◆ **EXERCISE DESCRIPTION**
Exact copies of the records below are required.
****
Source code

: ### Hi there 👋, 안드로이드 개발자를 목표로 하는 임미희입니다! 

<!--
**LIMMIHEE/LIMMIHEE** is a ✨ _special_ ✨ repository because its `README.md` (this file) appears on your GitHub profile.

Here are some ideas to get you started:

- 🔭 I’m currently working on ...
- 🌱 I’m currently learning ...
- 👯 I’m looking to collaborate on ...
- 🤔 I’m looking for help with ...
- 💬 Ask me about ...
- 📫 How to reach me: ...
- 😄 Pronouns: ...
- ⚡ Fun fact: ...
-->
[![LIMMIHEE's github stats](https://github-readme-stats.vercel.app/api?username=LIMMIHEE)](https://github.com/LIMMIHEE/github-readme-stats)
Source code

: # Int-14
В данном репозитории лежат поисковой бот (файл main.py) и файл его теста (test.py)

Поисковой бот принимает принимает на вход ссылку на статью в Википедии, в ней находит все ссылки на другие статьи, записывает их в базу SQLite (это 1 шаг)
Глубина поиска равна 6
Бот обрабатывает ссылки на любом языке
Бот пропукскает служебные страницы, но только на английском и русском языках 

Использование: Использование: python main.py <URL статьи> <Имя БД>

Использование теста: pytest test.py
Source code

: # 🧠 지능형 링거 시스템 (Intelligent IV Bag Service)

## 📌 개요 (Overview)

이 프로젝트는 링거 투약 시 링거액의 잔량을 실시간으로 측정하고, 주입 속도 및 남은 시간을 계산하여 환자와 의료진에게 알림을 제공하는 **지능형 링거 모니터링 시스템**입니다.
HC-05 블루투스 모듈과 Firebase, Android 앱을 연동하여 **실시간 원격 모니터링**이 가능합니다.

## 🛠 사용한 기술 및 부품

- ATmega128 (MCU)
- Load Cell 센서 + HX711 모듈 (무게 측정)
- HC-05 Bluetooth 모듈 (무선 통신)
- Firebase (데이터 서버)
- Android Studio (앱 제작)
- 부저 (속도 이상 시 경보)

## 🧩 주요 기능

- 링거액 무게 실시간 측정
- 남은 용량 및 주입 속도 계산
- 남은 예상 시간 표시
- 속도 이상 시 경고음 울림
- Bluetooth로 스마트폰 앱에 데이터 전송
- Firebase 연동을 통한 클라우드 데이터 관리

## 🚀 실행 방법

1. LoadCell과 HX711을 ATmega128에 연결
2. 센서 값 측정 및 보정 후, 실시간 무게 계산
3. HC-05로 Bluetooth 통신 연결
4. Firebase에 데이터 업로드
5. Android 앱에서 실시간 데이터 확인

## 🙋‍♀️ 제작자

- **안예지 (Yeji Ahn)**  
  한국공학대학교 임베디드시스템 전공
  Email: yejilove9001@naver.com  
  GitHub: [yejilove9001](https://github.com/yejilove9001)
****
◆ **SOLUTION FOR THIS PROBLEM**
Source code

: ### Hi there 👋, 안드로이드 개발자를 목표로 하는 임미희입니다! 

<!--
**LIMMIHEE/LIMMIHEE** is a ✨ _special_ ✨ repository because its `README.md` (this file) appears on your GitHub profile.

Here are some ideas to get you started:

- 🔭 I’m currently working on ...
- 🌱 I’m currently learning ...
- 👯 I’m looking to collaborate on ...
- 🤔 I’m looking for help with ...
- 💬 Ask me about ...
- 📫 How to reach me: ...
- 😄 Pronouns: ...
- ⚡ Fun fact: ...
-->
[![LIMMIHEE's github stats](https://github-readme-stats.vercel.app/api?username=LIMMIHEE)](https://github.com/LIMMIHEE/github-readme-stats)
Source code

: # Int-14
В данном репозитории лежат поисковой бот (файл main.py) и файл его теста (test.py)

Поисковой бот принимает принимает на вход ссылку на статью в Википедии, в ней находит все ссылки на другие статьи, записывает их в базу SQLite (это 1 шаг)
Глубина поиска равна 6
Бот обрабатывает ссылки на любом языке
Бот пропукскает служебные страницы, но только на английском и русском языках 

Использование: Использование: python main.py <URL статьи> <Имя БД>

Использование теста: pytest test.py
Source code

: # 🧠 지능형 링거 시스템 (Intelligent IV Bag Service)

## 📌 개요 (Overview)

이 프로젝트는 링거 투약 시 링거액의 잔량을 실시간으로 측정하고, 주입 속도 및 남은 시간을 계산하여 환자와 의료진에게 알림을 제공하는 **지능형 링거 모니터링 시스템**입니다.
HC-05 블루투스 모듈과 Firebase, Android 앱을 연동하여 **실시간 원격 모니터링**이 가능합니다.

## 🛠 사용한 기술 및 부품

- ATmega128 (MCU)
- Load Cell 센서 + HX711 모듈 (무게 측정)
- HC-05 Bluetooth 모듈 (무선 통신)
- Firebase (데이터 서버)
- Android Studio (앱 제작)
- 부저 (속도 이상 시 경보)

## 🧩 주요 기능

- 링거액 무게 실시간 측정
- 남은 용량 및 주입 속도 계산
- 남은 예상 시간 표시
- 속도 이상 시 경고음 울림
- Bluetooth로 스마트폰 앱에 데이터 전송
- Firebase 연동을 통한 클라우드 데이터 관리

## 🚀 실행 방법

1. LoadCell과 HX711을 ATmega128에 연결
2. 센서 값 측정 및 보정 후, 실시간 무게 계산
3. HC-05로 Bluetooth 통신 연결
4. Firebase에 데이터 업로드
5. Android 앱에서 실시간 데이터 확인

## 🙋‍♀️ 제작자

- **안예지 (Yeji Ahn)**  
  한국공학대학교 임베디드시스템 전공
  Email: yejilove9001@naver.com  
  GitHub: [yejilove9001](https://github.com/yejilove9001)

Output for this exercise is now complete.